What this episode is about in the final analysis, we want to suggest, is becoming “practitioners of a Yahwistic eschatology,” in Brueggemann’s phrase. What these disciples do, as it were, is create small-scale instantiations of the eschatological shalom of God, in which the prophetic word of promise is allowed to “reinitiate the life-giving processes of history,” again from Brueggemann’s sketch of the prophet’s profile. The itinerant disciples and members of the village are to be united in faithful dependence upon the God who is present in their midst, not only as provider as always, but now also as revealer and healer. In so doing, they render the teaching of Jesus “believable.”

What Christian congregations can do to address the crisis of creation in their communities, we are suggesting, is to become faithful caretakers of the prophetic critique and vision, as we have in the prophetic literature of the Bible. “Faithful” is the key word here: in contrast to the mode of operation of the scientific community, according to which citizens are addressed primarily in terms of their rational self-interest, the community of faith speaks to the “interest” or will of the creation’s Creator for the creation. As we have seen, the “utterances of uncredentialed individuals” have become an authoritative, literary heritage, which the church inherits by virtue of its fidelity to the prophet Jesus. But this heritage is not merely literary; it involves social and material activation of the promises it contains, as members of a congregation join together as a community of faith to demonstrate in their own community’s life what their trust in the prophet’s promise actually means for the restoration of creation. As it embodies the will of God for the creation in “the fabric of creation,” which God has conditioned to receive it and enfold it, the congregation knows itself as centered in the presence of God, and indeed experiences in some good measure Jesus’ healing power for the restoration of creation.

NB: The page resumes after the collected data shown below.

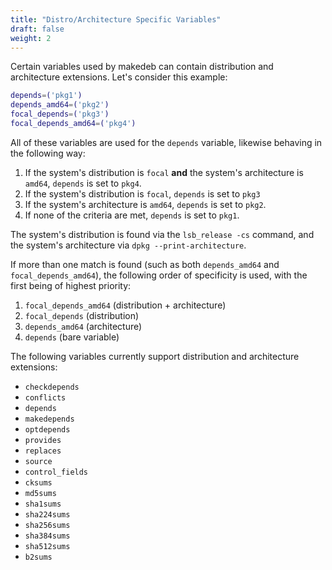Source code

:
 ```yaml
---
title: "Distro/Architecture Specific Variables"
draft: false
weight: 2
---
```


Certain variables used by makedeb can contain distribution and architecture extensions. Let's consider this example:

```sh
depends=('pkg1')
depends_amd64=('pkg2')
focal_depends=('pkg3')
focal_depends_amd64=('pkg4')
```

All of these variables are used for the `depends` variable, likewise behaving in the following way:

1. If the system's distribution is `focal` **and** the system's architecture is `amd64`, `depends` is set to `pkg4`.
2. If the system's distribution is `focal`, `depends` is set to `pkg3`
3. If the system's architecture is `amd64`, `depends` is set to `pkg2`.
4. If none of the criteria are met, `depends` is set to `pkg1`.

The system's distribution is found via the `lsb_release -cs` command, and the system's architecture via `dpkg --print-architecture`.

If more than one match is found (such as both `depends_amd64` and `focal_depends_amd64`), the following order of specificity is used, with the first being of highest priority:

1. `focal_depends_amd64` (distribution + architecture)
2. `focal_depends` (distribution)
3. `depends_amd64` (architecture)
4. `depends` (bare variable)

The following variables currently support distribution and architecture extensions:
- `checkdepends`
- `conflicts`
- `depends`
- `makedepends`
- `optdepends`
- `provides`
- `replaces`
- `source`
- `control_fields`
- `cksums`
- `md5sums`
- `sha1sums`
- `sha224sums`
- `sha256sums`
- `sha384sums`
- `sha512sums`
- `b2sums`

This is why the current movement to “green” congregations is so significant, in our thinking: whatever actual easing of the environmental crisis they achieve, for example by conserving energy or installing rain-gardens, is in one sense less important than the witness they give to the hope for the creation that is in them. But congregations who accept this mission with all seriousness will also find joy in the many specific initiatives they might undertake. They might imagine the community-sustaining, “servant’s garden” of the future (as opposed to the wartime ‘victory garden’ of the past, because they are not agents of a nation seeking to dominate the world), and begin working to create it in their neighborhood. They might work to become “carbon free,” forsaking as far as possible our society’s deeply destructive dependence upon fossil fuels, with its pollution of the air and warming of the climate. They might become more attentive to the many poets of the creation, e.g. Gerard Manley Hopkins, Mary Oliver, Annie Dillard, and others, who speak afresh of God’s love for creation out of the context of modern, science dominated culture. They might find that features of nature that they regard as a “thorn in the flesh” turn out to be the stimulus for a more intense focus on service to the community, the grace of “power made perfect in weakness” (2 Corinthians 12:2-10). But above all, they might find themselves drawn to the God who is at the center of life; in so doing, they will find themselves caught up in the passionate love God has for all God’s creation.

Originally by Dennis Ormseth in 2012.